You also need to configure a seperate Textract disk where the files will be stored, open your config/filesystems.php configuration file and add the following:

'textract' => [
    'driver' => 's3',
    'key' => env('TEXTRACT_KEY'),
    'secret' => env('TEXTRACT_SECRET'),
    'region' => env('TEXTRACT_REGION'),
    'bucket' => env('TEXTRACT_BUCKET'),
],

Ensure the textract_disk setting in config/receipt-scanner.php is the same as your disk name in the filesystems.php config, you can change it with the .env value TEXTRACT_DISK.

return [
    "textract_disk" => env("TEXTRACT_DISK")
];

.env

TEXTRACT_DISK="uploads"

Note

Textract is not available in all regions:

Q: In which AWS regions is Amazon Textract available? Amazon Textract is currently available in the US East (Northern Virginia), US East (Ohio), US West (Oregon), US West ( N. California), AWS GovCloud (US-West), AWS GovCloud (US-East), Canada (Central), EU (Ireland), EU (London), EU ( Frankfurt), EU (Paris), Asia Pacific (Singapore), Asia Pacific (Sydney), Asia Pacific (Seoul), and Asia Pacific ( Mumbai) Regions.

See: https://aws.amazon.com/textract/faqs/

Publishing Prompts

You may publish the prompt file that is used under the hood by running this command:

php artisan vendor:publish --tag="receipt-scanner-prompts"

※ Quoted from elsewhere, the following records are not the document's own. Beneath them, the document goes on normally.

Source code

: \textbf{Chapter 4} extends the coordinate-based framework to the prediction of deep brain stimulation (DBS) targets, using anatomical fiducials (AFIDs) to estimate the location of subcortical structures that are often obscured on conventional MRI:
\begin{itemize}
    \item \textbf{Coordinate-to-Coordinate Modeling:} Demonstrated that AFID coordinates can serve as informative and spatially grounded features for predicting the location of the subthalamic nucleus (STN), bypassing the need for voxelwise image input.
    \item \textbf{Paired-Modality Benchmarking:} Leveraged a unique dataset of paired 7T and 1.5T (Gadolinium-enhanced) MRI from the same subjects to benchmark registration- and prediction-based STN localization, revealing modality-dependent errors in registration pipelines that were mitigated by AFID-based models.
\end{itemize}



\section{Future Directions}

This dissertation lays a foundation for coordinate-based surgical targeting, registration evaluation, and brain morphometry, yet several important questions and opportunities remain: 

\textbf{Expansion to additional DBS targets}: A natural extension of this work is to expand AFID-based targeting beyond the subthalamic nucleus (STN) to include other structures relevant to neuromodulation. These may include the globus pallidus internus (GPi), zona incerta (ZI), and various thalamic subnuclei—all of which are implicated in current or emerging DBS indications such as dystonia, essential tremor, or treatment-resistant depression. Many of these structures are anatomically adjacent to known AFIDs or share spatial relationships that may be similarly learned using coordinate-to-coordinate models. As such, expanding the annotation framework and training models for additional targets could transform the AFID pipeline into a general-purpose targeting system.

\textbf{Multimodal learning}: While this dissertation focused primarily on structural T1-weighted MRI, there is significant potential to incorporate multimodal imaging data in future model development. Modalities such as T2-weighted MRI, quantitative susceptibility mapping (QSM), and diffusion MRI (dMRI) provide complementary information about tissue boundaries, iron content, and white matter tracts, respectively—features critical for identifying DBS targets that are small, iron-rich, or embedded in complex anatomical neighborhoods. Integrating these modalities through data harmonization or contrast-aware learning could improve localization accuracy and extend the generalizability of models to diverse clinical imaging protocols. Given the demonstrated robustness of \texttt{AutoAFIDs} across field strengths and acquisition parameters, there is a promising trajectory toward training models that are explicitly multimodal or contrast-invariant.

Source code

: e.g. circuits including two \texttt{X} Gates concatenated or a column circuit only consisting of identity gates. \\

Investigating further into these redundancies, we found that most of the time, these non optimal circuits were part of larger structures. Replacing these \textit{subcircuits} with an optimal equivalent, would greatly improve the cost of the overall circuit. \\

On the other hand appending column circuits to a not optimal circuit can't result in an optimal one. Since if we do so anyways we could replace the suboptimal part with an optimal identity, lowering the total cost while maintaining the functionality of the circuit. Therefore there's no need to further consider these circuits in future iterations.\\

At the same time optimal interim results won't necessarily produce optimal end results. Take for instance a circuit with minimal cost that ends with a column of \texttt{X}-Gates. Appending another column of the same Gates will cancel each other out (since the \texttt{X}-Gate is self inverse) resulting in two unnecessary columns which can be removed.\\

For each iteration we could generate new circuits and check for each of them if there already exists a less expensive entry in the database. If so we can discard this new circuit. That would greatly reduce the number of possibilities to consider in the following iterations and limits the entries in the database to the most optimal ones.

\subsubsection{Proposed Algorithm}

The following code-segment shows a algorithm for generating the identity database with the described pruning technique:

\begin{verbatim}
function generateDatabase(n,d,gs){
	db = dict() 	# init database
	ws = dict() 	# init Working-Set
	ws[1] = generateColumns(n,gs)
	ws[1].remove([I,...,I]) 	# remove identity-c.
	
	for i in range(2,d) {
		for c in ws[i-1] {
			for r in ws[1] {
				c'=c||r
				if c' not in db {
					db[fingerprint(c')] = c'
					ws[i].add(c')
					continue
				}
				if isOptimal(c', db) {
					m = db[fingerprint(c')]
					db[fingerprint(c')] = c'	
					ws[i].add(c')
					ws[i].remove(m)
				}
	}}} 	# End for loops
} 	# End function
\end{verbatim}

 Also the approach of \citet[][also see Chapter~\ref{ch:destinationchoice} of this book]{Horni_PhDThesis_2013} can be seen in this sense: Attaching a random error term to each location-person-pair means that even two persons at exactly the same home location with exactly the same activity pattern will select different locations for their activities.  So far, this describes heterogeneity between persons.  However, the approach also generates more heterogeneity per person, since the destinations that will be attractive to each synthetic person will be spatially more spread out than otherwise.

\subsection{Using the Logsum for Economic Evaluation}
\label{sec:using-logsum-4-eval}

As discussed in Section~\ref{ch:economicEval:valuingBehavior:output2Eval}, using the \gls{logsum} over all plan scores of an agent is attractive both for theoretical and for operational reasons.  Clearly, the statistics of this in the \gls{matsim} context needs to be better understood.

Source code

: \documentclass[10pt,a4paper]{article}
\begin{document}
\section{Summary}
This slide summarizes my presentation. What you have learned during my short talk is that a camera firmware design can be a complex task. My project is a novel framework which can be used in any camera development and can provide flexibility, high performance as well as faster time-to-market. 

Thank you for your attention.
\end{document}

This package simply uses blade files as prompts, the {{ $context }} variable will be replaced by the text you pass to ReceiptScanner::scan("text here").

Adding prompts/templates

By default, the package uses the receipt.blade.php file as its prompt template, you may add additional templates by simply creating a blade file in resources/views/vendor/receipt-scanner/minimal_invoice.blade.php and changing the $template parameter when calling scan()

Example prompt:

Extract the following fields from the text below, output as JSON

date (as string in the  Y-m-d format)
total_amount (as float, do not include currency symbol) 
vendor_name (company name)

{{ $context }}

OUTPUT IN JSON
use HelgeSverre\ReceiptScanner\Facades\ReceiptScanner;

$receipt = ReceiptScanner::scan(
    text: "Your invoice here",
    model:  ModelNames::TURBO_INSTRUCT,
    template: 'minimal_invoice',
    asArray: true,
);

License

This package is licensed under the MIT License. For more details, refer to the License File.